- [Work task]:
Repeat precisely, and only, the lines between the line containing "and recommendation systems." and the end of the listing below, both ends included.

- [Data to use]:
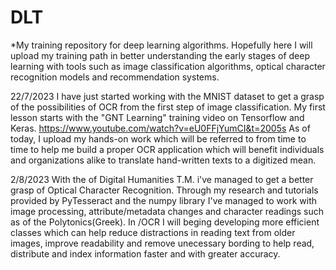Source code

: # DLT
*My training repository for deep learning algorithms. Hopefully here I will upload my training path in better understanding the early stages of deep learning with tools such as image classification algorithms, optical character recognition models and recommendation systems.

22/7/2023
I have just started working with the MNIST dataset to get a grasp of the possibilities of OCR from the first step of image classification. My first lesson starts with the "GNT Learning" training video on Tensorflow and Keras. https://www.youtube.com/watch?v=eU0FFjYumCI&t=2005s
As of today, I upload my hands-on work which will be referred to from time to time to help me build a proper OCR application which will benefit individuals and organizations alike to translate hand-written texts to a digitized mean.

2/8/2023
With the of Digital Humanities T.M. i've managed to get a better grasp of Optical Character Recognition. Through my research and tutorials provided by PyTesseract and the numpy library I've managed to work with image processing, attribute/metadata changes and character readings such as of the Polytonics(Greek). In /OCR I will beging developing more efficient classes which can help reduce distractions in reading text from older images, improve readability and remove unecessary bording to help read, distribute and index information faster and with greater accuracy.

- [Result]:
*My training repository for deep learning algorithms. Hopefully here I will upload my training path in better understanding the early stages of deep learning with tools such as image classification algorithms, optical character recognition models and recommendation systems.

22/7/2023
I have just started working with the MNIST dataset to get a grasp of the possibilities of OCR from the first step of image classification. My first lesson starts with the "GNT Learning" training video on Tensorflow and Keras. https://www.youtube.com/watch?v=eU0FFjYumCI&t=2005s
As of today, I upload my hands-on work which will be referred to from time to time to help me build a proper OCR application which will benefit individuals and organizations alike to translate hand-written texts to a digitized mean.

2/8/2023
With the of Digital Humanities T.M. i've managed to get a better grasp of Optical Character Recognition. Through my research and tutorials provided by PyTesseract and the numpy library I've managed to work with image processing, attribute/metadata changes and character readings such as of the Polytonics(Greek). In /OCR I will beging developing more efficient classes which can help reduce distractions in reading text from older images, improve readability and remove unecessary bording to help read, distribute and index information faster and with greater accuracy.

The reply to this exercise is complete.